This articles focuses on the newest developments in the #trade relations between #Ukraine and Russia, namely the termination of the #Ukraine-Russia free trade zone, which might have significant effect on the #economy of Ukraine.
As previously reported, a long-awaited EU-Ukrainian free trade zone was launched on 1 January 2016. However, due to launching of the EU-Ukrainian free trade zone, the Russian Federation has unilaterally terminated the Ukraine-Russia free trade zone as of 1 January 2016. Implementation of such measure is explained by the Russian officials as ‘due to exceptional circumstances affecting the interests and economic security of the Russian Federation’. In addition, the Cabinet of Ministers of the Russian Federation included Ukraine in the list of countries, from which it is prohibited to import certain agricultural and industrial products.
In retaliation action, the Cabinet of Ministers of Ukraine adopted several resolutions in order to ban certain products from Russia and implement import duties for other products produced in the Russian Federation.
In particular, the following products of Russian origin were banned for import to Ukraine starting from 10 January 2016: vodka, confectionery products, meat, chocolate, baby food, fish, processed cheese, beer, cigarettes with filters, food for dogs and cats, equipment for railways and tramways, diesel-electric locomotives, etc.
The import duty for other products manufactured in the Russian Federation was introduced as of 2 January 2016.

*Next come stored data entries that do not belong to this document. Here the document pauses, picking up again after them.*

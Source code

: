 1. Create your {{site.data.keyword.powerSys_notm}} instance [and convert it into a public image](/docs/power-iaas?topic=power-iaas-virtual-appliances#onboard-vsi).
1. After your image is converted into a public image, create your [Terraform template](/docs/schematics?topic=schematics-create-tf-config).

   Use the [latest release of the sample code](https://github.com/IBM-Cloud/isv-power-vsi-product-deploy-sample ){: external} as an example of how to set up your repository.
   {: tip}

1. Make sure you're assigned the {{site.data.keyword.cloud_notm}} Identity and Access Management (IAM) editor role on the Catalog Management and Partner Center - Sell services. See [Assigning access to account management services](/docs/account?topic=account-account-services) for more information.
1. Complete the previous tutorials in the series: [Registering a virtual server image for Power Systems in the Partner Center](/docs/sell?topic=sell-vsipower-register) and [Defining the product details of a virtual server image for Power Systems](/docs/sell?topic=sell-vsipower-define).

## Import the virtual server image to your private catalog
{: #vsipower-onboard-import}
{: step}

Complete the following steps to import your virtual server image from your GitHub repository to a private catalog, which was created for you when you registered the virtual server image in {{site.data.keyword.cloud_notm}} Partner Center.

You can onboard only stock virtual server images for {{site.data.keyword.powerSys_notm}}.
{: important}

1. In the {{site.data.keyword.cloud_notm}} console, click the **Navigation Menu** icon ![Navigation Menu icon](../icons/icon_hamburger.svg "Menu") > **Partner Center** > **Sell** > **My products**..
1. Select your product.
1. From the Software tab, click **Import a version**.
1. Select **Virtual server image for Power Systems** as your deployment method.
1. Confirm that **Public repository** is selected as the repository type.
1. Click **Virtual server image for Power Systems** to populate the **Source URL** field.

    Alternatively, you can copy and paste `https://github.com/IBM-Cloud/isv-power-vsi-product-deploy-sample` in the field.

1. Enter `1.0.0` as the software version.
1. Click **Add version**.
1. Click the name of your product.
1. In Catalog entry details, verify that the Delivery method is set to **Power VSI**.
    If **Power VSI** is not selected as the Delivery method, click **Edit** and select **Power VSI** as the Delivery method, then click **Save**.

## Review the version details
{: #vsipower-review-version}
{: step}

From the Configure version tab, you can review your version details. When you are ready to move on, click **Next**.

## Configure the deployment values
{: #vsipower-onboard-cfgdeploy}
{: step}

We note that during 2015 Russia and Ukraine were applying various trade sanctions to each other in relation to certain categories of products, bilateral cooperation agreements in various fields, air traffic, etc. Recently, the Prime Minister of Ukraine announced that while three years ago export to Russia amounted to 35% of all Ukrainian exports, in 2015 it constituted only 12.5%. In turn, the Ministry of Economic Development of the Russian Federation stated that in 2015 the trade turnover between two countries shrunk by 80%, and the existing trend would continue in 2016.